Records from a collection
◆ ◆ ◆ ◆ ◆ ◆ ◆
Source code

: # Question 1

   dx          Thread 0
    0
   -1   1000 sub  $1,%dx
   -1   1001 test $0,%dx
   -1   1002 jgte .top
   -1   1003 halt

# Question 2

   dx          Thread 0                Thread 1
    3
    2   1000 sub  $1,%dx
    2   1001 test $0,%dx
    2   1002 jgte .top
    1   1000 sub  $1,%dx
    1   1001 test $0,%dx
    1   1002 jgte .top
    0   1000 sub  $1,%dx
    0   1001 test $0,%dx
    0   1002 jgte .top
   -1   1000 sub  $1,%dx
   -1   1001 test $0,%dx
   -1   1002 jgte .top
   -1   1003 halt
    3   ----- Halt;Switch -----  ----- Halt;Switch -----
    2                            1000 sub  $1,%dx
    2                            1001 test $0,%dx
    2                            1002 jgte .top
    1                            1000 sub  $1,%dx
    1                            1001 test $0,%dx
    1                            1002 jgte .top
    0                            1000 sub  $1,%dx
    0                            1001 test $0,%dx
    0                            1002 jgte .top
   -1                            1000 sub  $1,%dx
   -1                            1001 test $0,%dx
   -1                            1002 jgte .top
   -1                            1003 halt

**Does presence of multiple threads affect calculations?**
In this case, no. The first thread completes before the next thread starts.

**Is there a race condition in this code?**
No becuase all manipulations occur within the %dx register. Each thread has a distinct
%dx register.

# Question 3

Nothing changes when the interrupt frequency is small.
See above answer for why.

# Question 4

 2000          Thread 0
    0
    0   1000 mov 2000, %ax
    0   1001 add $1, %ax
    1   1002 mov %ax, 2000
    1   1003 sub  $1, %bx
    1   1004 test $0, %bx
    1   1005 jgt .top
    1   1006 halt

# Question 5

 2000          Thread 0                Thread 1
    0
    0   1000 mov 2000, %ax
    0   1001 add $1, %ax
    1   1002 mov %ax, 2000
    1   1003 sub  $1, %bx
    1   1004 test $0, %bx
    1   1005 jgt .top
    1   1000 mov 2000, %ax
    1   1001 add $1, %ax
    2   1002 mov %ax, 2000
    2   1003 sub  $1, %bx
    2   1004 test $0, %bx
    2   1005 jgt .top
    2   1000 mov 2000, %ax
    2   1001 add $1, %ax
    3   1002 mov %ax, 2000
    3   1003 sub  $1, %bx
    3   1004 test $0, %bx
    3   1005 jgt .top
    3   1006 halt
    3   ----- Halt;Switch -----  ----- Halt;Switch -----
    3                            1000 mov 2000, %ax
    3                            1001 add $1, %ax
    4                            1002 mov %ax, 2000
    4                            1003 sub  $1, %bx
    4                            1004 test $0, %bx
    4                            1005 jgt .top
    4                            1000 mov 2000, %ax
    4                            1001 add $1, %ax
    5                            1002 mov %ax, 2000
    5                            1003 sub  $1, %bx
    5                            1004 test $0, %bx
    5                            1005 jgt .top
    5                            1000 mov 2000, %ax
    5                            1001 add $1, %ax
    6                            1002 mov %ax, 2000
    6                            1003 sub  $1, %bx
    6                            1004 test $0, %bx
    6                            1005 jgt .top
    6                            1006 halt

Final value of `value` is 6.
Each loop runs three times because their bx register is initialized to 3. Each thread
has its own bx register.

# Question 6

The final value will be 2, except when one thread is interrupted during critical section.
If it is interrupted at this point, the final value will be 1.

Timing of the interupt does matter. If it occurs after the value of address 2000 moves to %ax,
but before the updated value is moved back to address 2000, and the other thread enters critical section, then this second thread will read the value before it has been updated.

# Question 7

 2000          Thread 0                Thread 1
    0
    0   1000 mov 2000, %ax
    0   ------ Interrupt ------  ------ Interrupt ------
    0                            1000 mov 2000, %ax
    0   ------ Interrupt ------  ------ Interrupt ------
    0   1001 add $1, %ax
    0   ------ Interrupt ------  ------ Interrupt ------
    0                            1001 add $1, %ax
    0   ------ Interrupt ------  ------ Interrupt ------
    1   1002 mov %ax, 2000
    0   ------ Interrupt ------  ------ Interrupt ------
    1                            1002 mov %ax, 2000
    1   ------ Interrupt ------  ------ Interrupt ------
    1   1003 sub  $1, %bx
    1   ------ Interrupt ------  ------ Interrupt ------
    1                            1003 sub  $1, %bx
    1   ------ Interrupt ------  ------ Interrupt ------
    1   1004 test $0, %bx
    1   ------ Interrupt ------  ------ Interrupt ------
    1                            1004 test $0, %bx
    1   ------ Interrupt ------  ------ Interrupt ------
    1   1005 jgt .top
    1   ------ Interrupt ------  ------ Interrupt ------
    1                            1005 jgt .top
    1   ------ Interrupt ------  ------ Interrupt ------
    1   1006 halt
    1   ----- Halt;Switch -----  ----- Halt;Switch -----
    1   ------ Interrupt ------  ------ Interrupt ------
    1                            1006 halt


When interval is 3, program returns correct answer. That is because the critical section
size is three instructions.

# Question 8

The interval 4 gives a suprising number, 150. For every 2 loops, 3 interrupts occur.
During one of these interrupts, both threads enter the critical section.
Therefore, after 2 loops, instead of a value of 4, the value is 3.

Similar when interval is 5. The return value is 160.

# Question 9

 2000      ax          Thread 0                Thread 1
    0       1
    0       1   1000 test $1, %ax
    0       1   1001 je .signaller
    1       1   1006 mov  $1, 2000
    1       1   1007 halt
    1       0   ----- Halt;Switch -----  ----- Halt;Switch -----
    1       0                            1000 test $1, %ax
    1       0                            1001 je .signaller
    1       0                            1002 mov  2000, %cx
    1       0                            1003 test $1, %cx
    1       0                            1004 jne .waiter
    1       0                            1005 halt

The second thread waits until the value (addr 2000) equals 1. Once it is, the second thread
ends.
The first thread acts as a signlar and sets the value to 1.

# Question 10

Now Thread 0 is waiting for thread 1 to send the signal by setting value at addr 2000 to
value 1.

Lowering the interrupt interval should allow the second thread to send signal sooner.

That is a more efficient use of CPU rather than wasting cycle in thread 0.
◆ ◆ ◆ ◆ ◆ ◆ ◆
*Problem requirements*. Give the entries again, every one of them exactly.

*Result*.
Source code

: # Question 1

   dx          Thread 0
    0
   -1   1000 sub  $1,%dx
   -1   1001 test $0,%dx
   -1   1002 jgte .top
   -1   1003 halt

# Question 2

   dx          Thread 0                Thread 1
    3
    2   1000 sub  $1,%dx
    2   1001 test $0,%dx
    2   1002 jgte .top
    1   1000 sub  $1,%dx
    1   1001 test $0,%dx
    1   1002 jgte .top
    0   1000 sub  $1,%dx
    0   1001 test $0,%dx
    0   1002 jgte .top
   -1   1000 sub  $1,%dx
   -1   1001 test $0,%dx
   -1   1002 jgte .top
   -1   1003 halt
    3   ----- Halt;Switch -----  ----- Halt;Switch -----
    2                            1000 sub  $1,%dx
    2                            1001 test $0,%dx
    2                            1002 jgte .top
    1                            1000 sub  $1,%dx
    1                            1001 test $0,%dx
    1                            1002 jgte .top
    0                            1000 sub  $1,%dx
    0                            1001 test $0,%dx
    0                            1002 jgte .top
   -1                            1000 sub  $1,%dx
   -1                            1001 test $0,%dx
   -1                            1002 jgte .top
   -1                            1003 halt

**Does presence of multiple threads affect calculations?**
In this case, no. The first thread completes before the next thread starts.

**Is there a race condition in this code?**
No becuase all manipulations occur within the %dx register. Each thread has a distinct
%dx register.

# Question 3

Nothing changes when the interrupt frequency is small.
See above answer for why.

# Question 4

 2000          Thread 0
    0
    0   1000 mov 2000, %ax
    0   1001 add $1, %ax
    1   1002 mov %ax, 2000
    1   1003 sub  $1, %bx
    1   1004 test $0, %bx
    1   1005 jgt .top
    1   1006 halt

# Question 5

 2000          Thread 0                Thread 1
    0
    0   1000 mov 2000, %ax
    0   1001 add $1, %ax
    1   1002 mov %ax, 2000
    1   1003 sub  $1, %bx
    1   1004 test $0, %bx
    1   1005 jgt .top
    1   1000 mov 2000, %ax
    1   1001 add $1, %ax
    2   1002 mov %ax, 2000
    2   1003 sub  $1, %bx
    2   1004 test $0, %bx
    2   1005 jgt .top
    2   1000 mov 2000, %ax
    2   1001 add $1, %ax
    3   1002 mov %ax, 2000
    3   1003 sub  $1, %bx
    3   1004 test $0, %bx
    3   1005 jgt .top
    3   1006 halt
    3   ----- Halt;Switch -----  ----- Halt;Switch -----
    3                            1000 mov 2000, %ax
    3                            1001 add $1, %ax
    4                            1002 mov %ax, 2000
    4                            1003 sub  $1, %bx
    4                            1004 test $0, %bx
    4                            1005 jgt .top
    4                            1000 mov 2000, %ax
    4                            1001 add $1, %ax
    5                            1002 mov %ax, 2000
    5                            1003 sub  $1, %bx
    5                            1004 test $0, %bx
    5                            1005 jgt .top
    5                            1000 mov 2000, %ax
    5                            1001 add $1, %ax
    6                            1002 mov %ax, 2000
    6                            1003 sub  $1, %bx
    6                            1004 test $0, %bx
    6                            1005 jgt .top
    6                            1006 halt

Final value of `value` is 6.
Each loop runs three times because their bx register is initialized to 3. Each thread
has its own bx register.

# Question 6

The final value will be 2, except when one thread is interrupted during critical section.
If it is interrupted at this point, the final value will be 1.

Timing of the interupt does matter. If it occurs after the value of address 2000 moves to %ax,
but before the updated value is moved back to address 2000, and the other thread enters critical section, then this second thread will read the value before it has been updated.

# Question 7

 2000          Thread 0                Thread 1
    0
    0   1000 mov 2000, %ax
    0   ------ Interrupt ------  ------ Interrupt ------
    0                            1000 mov 2000, %ax
    0   ------ Interrupt ------  ------ Interrupt ------
    0   1001 add $1, %ax
    0   ------ Interrupt ------  ------ Interrupt ------
    0                            1001 add $1, %ax
    0   ------ Interrupt ------  ------ Interrupt ------
    1   1002 mov %ax, 2000
    0   ------ Interrupt ------  ------ Interrupt ------
    1                            1002 mov %ax, 2000
    1   ------ Interrupt ------  ------ Interrupt ------
    1   1003 sub  $1, %bx
    1   ------ Interrupt ------  ------ Interrupt ------
    1                            1003 sub  $1, %bx
    1   ------ Interrupt ------  ------ Interrupt ------
    1   1004 test $0, %bx
    1   ------ Interrupt ------  ------ Interrupt ------
    1                            1004 test $0, %bx
    1   ------ Interrupt ------  ------ Interrupt ------
    1   1005 jgt .top
    1   ------ Interrupt ------  ------ Interrupt ------
    1                            1005 jgt .top
    1   ------ Interrupt ------  ------ Interrupt ------
    1   1006 halt
    1   ----- Halt;Switch -----  ----- Halt;Switch -----
    1   ------ Interrupt ------  ------ Interrupt ------
    1                            1006 halt


When interval is 3, program returns correct answer. That is because the critical section
size is three instructions.

# Question 8

The interval 4 gives a suprising number, 150. For every 2 loops, 3 interrupts occur.
During one of these interrupts, both threads enter the critical section.
Therefore, after 2 loops, instead of a value of 4, the value is 3.

Similar when interval is 5. The return value is 160.

# Question 9

 2000      ax          Thread 0                Thread 1
    0       1
    0       1   1000 test $1, %ax
    0       1   1001 je .signaller
    1       1   1006 mov  $1, 2000
    1       1   1007 halt
    1       0   ----- Halt;Switch -----  ----- Halt;Switch -----
    1       0                            1000 test $1, %ax
    1       0                            1001 je .signaller
    1       0                            1002 mov  2000, %cx
    1       0                            1003 test $1, %cx
    1       0                            1004 jne .waiter
    1       0                            1005 halt

The second thread waits until the value (addr 2000) equals 1. Once it is, the second thread
ends.
The first thread acts as a signlar and sets the value to 1.

# Question 10

Now Thread 0 is waiting for thread 1 to send the signal by setting value at addr 2000 to
value 1.

Lowering the interrupt interval should allow the second thread to send signal sooner.

That is a more efficient use of CPU rather than wasting cycle in thread 0.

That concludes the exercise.